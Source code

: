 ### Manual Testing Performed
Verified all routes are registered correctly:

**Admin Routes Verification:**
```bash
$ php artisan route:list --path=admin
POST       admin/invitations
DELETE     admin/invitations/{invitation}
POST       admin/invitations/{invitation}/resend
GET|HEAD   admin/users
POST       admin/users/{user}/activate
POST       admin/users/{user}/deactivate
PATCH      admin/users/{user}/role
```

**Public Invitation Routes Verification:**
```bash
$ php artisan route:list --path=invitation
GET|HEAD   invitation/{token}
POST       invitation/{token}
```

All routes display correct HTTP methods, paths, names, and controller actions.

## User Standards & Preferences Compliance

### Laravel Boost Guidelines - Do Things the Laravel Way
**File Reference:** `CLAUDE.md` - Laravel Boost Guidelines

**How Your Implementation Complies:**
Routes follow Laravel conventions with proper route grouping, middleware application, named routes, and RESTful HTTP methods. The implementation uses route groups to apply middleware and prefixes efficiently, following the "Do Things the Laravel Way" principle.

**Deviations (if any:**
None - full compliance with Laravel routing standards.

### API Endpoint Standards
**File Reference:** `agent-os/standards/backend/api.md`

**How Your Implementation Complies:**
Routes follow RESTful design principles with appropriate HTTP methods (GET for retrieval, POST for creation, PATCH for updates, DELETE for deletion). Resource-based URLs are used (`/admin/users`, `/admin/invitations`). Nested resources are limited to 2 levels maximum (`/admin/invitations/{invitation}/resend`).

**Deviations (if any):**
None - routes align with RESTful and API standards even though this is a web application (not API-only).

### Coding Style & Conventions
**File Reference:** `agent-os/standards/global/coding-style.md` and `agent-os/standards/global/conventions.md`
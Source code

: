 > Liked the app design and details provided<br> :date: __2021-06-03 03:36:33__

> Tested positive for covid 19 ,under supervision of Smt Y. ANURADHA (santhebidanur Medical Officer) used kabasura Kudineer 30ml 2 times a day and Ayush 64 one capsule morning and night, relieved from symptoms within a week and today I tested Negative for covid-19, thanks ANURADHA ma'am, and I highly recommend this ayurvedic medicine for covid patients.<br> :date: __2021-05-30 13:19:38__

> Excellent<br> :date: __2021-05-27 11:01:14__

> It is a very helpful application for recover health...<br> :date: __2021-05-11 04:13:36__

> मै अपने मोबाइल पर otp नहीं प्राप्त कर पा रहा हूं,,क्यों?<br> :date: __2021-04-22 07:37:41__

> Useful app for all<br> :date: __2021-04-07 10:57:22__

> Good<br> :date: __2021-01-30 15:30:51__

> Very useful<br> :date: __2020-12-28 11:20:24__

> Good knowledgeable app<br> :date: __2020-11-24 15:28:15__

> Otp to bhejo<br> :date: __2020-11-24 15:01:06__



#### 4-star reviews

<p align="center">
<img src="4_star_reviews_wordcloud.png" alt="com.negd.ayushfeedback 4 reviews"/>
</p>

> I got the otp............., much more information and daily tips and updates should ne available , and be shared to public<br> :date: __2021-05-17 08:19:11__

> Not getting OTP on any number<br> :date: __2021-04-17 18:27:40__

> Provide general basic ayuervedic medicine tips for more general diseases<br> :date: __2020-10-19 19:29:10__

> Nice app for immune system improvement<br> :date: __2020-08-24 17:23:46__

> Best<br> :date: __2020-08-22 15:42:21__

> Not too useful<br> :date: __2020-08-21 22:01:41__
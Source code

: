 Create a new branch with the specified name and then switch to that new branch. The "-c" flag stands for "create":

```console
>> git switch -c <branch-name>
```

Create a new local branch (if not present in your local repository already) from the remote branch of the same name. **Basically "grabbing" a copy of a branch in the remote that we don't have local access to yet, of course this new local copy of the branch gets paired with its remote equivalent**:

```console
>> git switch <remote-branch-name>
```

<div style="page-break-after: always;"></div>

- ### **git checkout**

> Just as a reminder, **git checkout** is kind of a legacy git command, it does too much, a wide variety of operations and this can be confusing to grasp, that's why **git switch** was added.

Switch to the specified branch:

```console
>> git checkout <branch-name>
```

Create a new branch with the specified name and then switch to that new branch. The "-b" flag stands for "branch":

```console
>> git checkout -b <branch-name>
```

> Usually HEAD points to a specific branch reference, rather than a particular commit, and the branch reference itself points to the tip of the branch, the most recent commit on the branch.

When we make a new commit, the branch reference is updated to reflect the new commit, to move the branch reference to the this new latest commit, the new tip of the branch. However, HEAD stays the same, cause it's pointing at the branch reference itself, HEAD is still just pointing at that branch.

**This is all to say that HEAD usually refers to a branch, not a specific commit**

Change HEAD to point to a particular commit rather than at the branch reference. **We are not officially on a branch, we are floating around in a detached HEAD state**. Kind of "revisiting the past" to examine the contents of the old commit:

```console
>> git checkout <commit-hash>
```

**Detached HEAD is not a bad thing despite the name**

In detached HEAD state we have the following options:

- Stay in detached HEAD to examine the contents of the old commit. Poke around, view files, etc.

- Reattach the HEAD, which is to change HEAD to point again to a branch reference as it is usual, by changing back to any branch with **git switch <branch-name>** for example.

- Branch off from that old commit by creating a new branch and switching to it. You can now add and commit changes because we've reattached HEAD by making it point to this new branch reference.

- - - -

Indicate how many lines of the material contain the string "state", giving the number and nothing more.

2